For readers who’d rather not bother with the technical details, there’s still plenty to enjoy. And who knows, you might just come away with curiosity about something you always thought was way over there somewhere. Way does lead on to way, after all.

Intro to Engineering MOOC – Vaults

Course: The Art of Structural Engineering: Vaults
Length: 6 weeks, 2-3 hrs/wk
School/platform: Princeton/edX
Instructor: Maria Garlock
Quote:

In this engineering course you will learn how to analyze vaults (long-span roofs) from three perspectives:
Efficiency = calculations of forces/stresses
Economy = evaluation of societal context and cost
Elegance = form/appearance based on engineering principles, not decoration
We explore iconic vaults like the Pantheon, but our main focus is on contemporary vaults built after the industrial revolution. The vaults we examine are made of different materials, such as tile, reinforced concrete, steel and glass, and were created by masterful engineers/builders like Rafael Guastavino, Anton Tedesko, Pier Luigi Nervi, Eduardo Torroja, Félix Candela, and Heinz Isler.

Let me begin with a disclaimer: This was not the right class for me to take. I was curious to learn more about the technical details of vaults, having seen some wonderful examples of structures from medieval and renaissance architecture, and this was, as advertised, a very basic introduction to the engineering of vaults. However, after a brief look at the Roman Pantheon, the course focused on concrete shells of the 20th century and more modern innovations. I lost interest quickly. Then I got sick between weeks 4 and 5, which further diminished my participation. I did end up “passing” the course, so it might be worth your while even if your particular interest is only partly covered. And I did come away with a better understanding of how vaults work, though keep in mind, I started at absolute zero.
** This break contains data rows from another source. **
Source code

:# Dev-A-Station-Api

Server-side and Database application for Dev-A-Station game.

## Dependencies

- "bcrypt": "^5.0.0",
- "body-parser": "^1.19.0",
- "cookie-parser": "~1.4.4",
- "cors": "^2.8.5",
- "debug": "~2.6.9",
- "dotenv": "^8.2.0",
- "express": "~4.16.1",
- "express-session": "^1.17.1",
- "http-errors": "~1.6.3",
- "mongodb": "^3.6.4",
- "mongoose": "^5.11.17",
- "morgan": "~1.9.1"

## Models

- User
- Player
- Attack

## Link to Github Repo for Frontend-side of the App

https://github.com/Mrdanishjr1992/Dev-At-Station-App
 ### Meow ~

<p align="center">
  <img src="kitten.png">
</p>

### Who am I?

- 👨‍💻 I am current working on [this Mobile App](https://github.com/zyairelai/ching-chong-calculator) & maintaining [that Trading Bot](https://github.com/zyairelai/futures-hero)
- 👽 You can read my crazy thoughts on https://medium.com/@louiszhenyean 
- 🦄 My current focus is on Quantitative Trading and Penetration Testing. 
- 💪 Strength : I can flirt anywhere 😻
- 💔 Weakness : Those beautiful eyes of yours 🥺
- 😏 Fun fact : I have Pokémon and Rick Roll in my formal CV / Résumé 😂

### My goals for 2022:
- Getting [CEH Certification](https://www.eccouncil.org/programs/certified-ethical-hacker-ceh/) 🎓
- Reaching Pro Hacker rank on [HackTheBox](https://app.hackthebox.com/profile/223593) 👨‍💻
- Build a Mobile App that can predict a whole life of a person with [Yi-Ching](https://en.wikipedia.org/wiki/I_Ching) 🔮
Each week consisted of three distinct sections: a lecture series covering the historical and technical development of vault engineering, generally by focusing on one engineer who introduced a specific innovation, be it reinforced concrete or hyperparabolic shapes; a mathematical section, in PDF form, covering several equations in detail, though at a fairly simple mathematical level requiring only basic algebra; and a creative section, which invites students to post pictorial examples of some facet of the week’s material. Grading is divided fairly equally among these three sections. But don’t worry: although the material, particularly the mathematical sections (none of which go beyond basic algebra), may seem intimidating, the questions are manageable. Even though I skipped everything but the lecture sequences of weeks 5 and 6, I “passed” by a comfortable margin.

The lectures were very good, with lots of illustrative exampes, interviews with a variety of engineers and scholars, and a very step-by-step explanation of the development and construction of the technique under study.

This is part of a three-course series, with other courses covering engineering concepts of bridges and tall buildings. And again let me emphasize that although this was not the best course for my particular interests, the course was well-designed, and the series seems to be ideal for someone interested in getting a basic introduction to civil engineering.

Free Will on the Brain MOOC

Course: Libertarian Free Will: Neuroscientific and Philosophical Evidence
Length: 6 weeks, 4-6 hrs/wk
School/platform: Dartmouth/edX
Instructor: Peter Tse
Quote:

In this course, we will dismantle arguments against free will, both from a philosophical and neuroscientific perspective. In supporting free will, we will tour philosophy, physics and neuroscience. We will rethink the neural code and discover that evolution has discovered a middle path between determinism and chance.

Philosophy plus neuroscience: what could be better?

But let’s get rid of one potential misconception: this course has absolutely nothing to do with the political stance known as Libertarianism. Instead, it focuses on philosophical libertarianism, which is related to non-determinism and the potential of different outcomes for different choices. The second level of this is to become a different kind of chooser, a bit more sophisticated kind of free will, in which we can decide to learn a language or a musical instrument and thus open up those choices, or follow a particular way of life and make our choices there. Sound complicated? It isn’t, really, but it helps to take the first couple of weeks of the course to see the ways this works.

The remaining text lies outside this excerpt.